The minister assumes this opposition to the aspirations of the French. “We are facing a climate emergency that cannot be negotiated,” says Emmanuelle Wargon, pointing to their “contradictions”. The French want individual houses and at the same time more space. The minister assures that “it is not a question of giving up housing the French but of doing it differently”. By respecting a principle: the “happy” intensity. Namely a “housing density that creates dynamic, lively and warm neighborhoods”.

Where is the lack of supply?

A density of housing coupled with a restraint on land and quality housing (environmental, aesthetic and use). “We already do it,” retort the house builders. “Individual housing has undergone many changes over the past several decades, both in terms of land restriction, density and architectural quality, as well as energy and environmental performance, with the use of bio-sourced materials for example,” says Gregory Monod. “The government leaves it to modest households, as the only hope, the social housing since the getting into collective housing is inaccessible financially”, deplores Damien Hereng who says he is “revolted”.

The FFC deplores a “frontal charge” from Emmanuelle Wargon.
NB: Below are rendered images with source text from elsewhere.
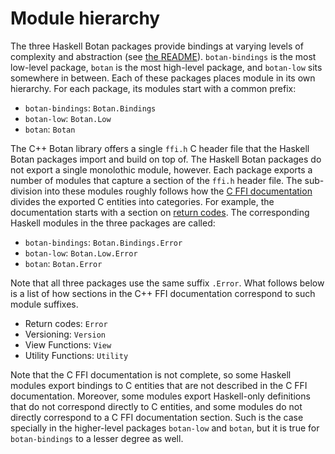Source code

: # Module hierarchy

The three Haskell Botan packages provide bindings at varying levels of
complexity and abstraction (see [the README][hs-botan:README]). `botan-bindings`
is the most low-level package, `botan` is the most high-level package, and
`botan-low` sits somewhere in between. Each of these packages places module in
its own hierarchy. For each package, its modules start with a common prefix:

* `botan-bindings`: `Botan.Bindings`
* `botan-low`: `Botan.Low`
* `botan`: `Botan`

The C++ Botan library offers a single `ffi.h` C header file that the Haskell
Botan packages import and build on top of. The Haskell Botan packages do not
export a single monolothic module, however. Each package exports a number of
modules that capture a section of the `ffi.h` header file. The sub-division into
these modules roughly follows how the [C FFI documentation][botan:ffi] divides
the exported C entities into categories. For example, the documentation starts
with a section on [return codes][botan:ffi:return-codes]. The corresponding
Haskell modules in the three packages are called:

* `botan-bindings`: `Botan.Bindings.Error`
* `botan-low`: `Botan.Low.Error`
* `botan`: `Botan.Error`

Note that all three packages use the same suffix `.Error`. What follows below is
a list of how sections in the C++ FFI documentation correspond to such module
suffixes.

* Return codes: `Error`
* Versioning: `Version`
* View Functions: `View`
* Utility Functions: `Utility`

Note that the C FFI documentation is not complete, so some Haskell modules
export bindings to C entities that are not described in the C FFI documentation.
Moreover, some modules export Haskell-only definitions that do not correspond
directly to C entities, and some modules do not directly correspond to a C FFI
documentation section. Such is the case specially in the higher-level packages
`botan-low` and `botan`, but it is true for `botan-bindings` to a lesser degree
as well.

[hs-botan:README]: ../README.md
[botan:ffi]: https://botan.randombit.net/handbook/api_ref/ffi.html
[botan:ffi:return-codes]: https://botan.randombit.net/handbook/api_ref/ffi.html#return-codes
[botan:ffi:versioning]: https://botan.randombit.net/handbook/api_ref/ffi.html#return-codes
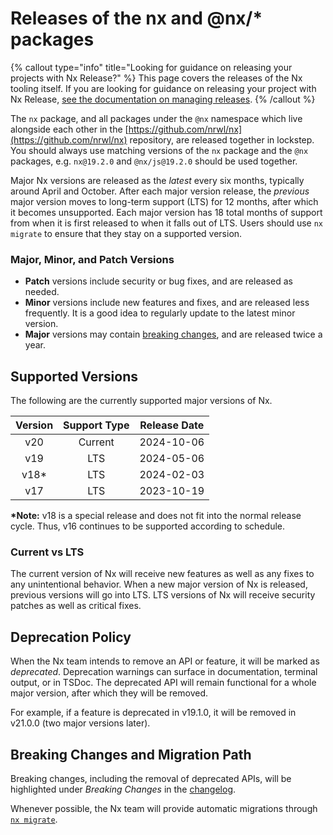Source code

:# Releases of the nx and @nx/\* packages

{% callout type="info" title="Looking for guidance on releasing your projects with Nx Release?" %}
This page covers the releases of the Nx tooling itself. If you are looking for guidance on releasing your project with Nx Release, [see the documentation on managing releases](/features/manage-releases).
{% /callout %}

The `nx` package, and all packages under the `@nx` namespace which live alongside each other in the [https://github.com/nrwl/nx](https://github.com/nrwl/nx) repository, are released together in lockstep. You should always use matching versions of the `nx` package and the `@nx` packages, e.g. `nx@19.2.0` and `@nx/js@19.2.0` should be used together.

Major Nx versions are released as the _latest_ every six months, typically around April and October.
After each major version release, the _previous_ major version moves to long-term support (LTS) for 12 months, after
which it becomes unsupported.
Each major version has 18 total months of support from when it is first released to when it falls out of LTS. Users
should use `nx migrate` to ensure that they stay on a supported version.

### Major, Minor, and Patch Versions

- **Patch** versions include security or bug fixes, and are released as needed.
- **Minor** versions include new features and fixes, and are released less frequently. It is a good idea to regularly
  update to the latest minor version.
- **Major** versions may contain [breaking changes](#breaking-changes-and-migration-path), and are released twice a
  year.

## Supported Versions

The following are the currently supported major versions of Nx.

| Version | Support Type | Release Date |
| :-----: | :----------: | :----------: |
|   v20   |   Current    |  2024-10-06  |
|   v19   |     LTS      |  2024-05-06  |
|  v18\*  |     LTS      |  2024-02-03  |
|   v17   |     LTS      |  2023-10-19  |

**\*Note:** v18 is a special release and does not fit into the normal release cycle. Thus, v16 continues to be supported
according to schedule.

### Current vs LTS

The current version of Nx will receive new features as well as any fixes to any unintentional behavior.
When a new major version of Nx is released, previous versions will go into LTS.
LTS versions of Nx will receive security patches as well as critical fixes.

## Deprecation Policy

When the Nx team intends to remove an API or feature, it will be marked as _deprecated_. Deprecation warnings can
surface in documentation, terminal output, or in TSDoc. The deprecated API will remain
functional for a whole major version, after which they will be removed.

For example, if a feature is deprecated in v19.1.0, it will be removed in v21.0.0 (two major versions later).

## Breaking Changes and Migration Path

Breaking changes, including the removal of deprecated APIs, will be highlighted under _Breaking Changes_ in
the [changelog](/changelog).

Whenever possible, the Nx team will provide automatic migrations
through [`nx migrate`](/nx-api/nx/documents/migrate#migrate).
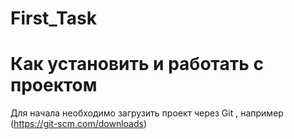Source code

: # First_Task
# Как  установить и работать с проектом
Для начала необходимо загрузить проект через Git , например (https://git-scm.com/downloads)

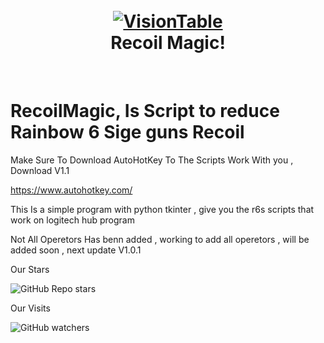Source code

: <h1 align="center">
  <br>
  <a href="ot"https://github.com/ZerroDevs/RecoilMagic/ ><img src="https://media.discordapp.net/attachments/748346465285570603/1076175149679784107/New_Project_280_B8630F9.png?width=661&height=661" alt="VisionTable"></a>
  <br>
  Recoil Magic!
  <br>
</h1>
<br/>

# RecoilMagic, Is Script to reduce Rainbow 6 Sige guns Recoil

Make Sure To Download AutoHotKey To The Scripts Work With you , Download V1.1 

https://www.autohotkey.com/

This Is a simple program with python tkinter , give you the r6s scripts that work on logitech hub program 

Not All Operetors Has benn added , working to add all operetors , will be added soon , next update V1.0.1
 
Our Stars 

<img alt="GitHub Repo stars" src="https://img.shields.io/github/stars/ZerroDevs/EliteScript?color=gold&label=Stars&logo=python&logoColor=blue&style=flat-square">

Our Visits

<img alt="GitHub watchers" src="https://img.shields.io/github/watchers/ZerroDevs/EliteScript?color=gold&label=Visitors&logo=python&logoColor=blue&style=flat-square">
The government’s opposition to houses is not new. Two years ago, Julien Denormandie, Minister of Housing at the time, had made his “political choice”, having discouraged the construction of individual housing for the benefit of the revival of city centers, in decline. A choice contradictory with the famous supply shock promised by Emmanuel Macron 4 years ago, to make real estate prices lower. And that we are still waiting for.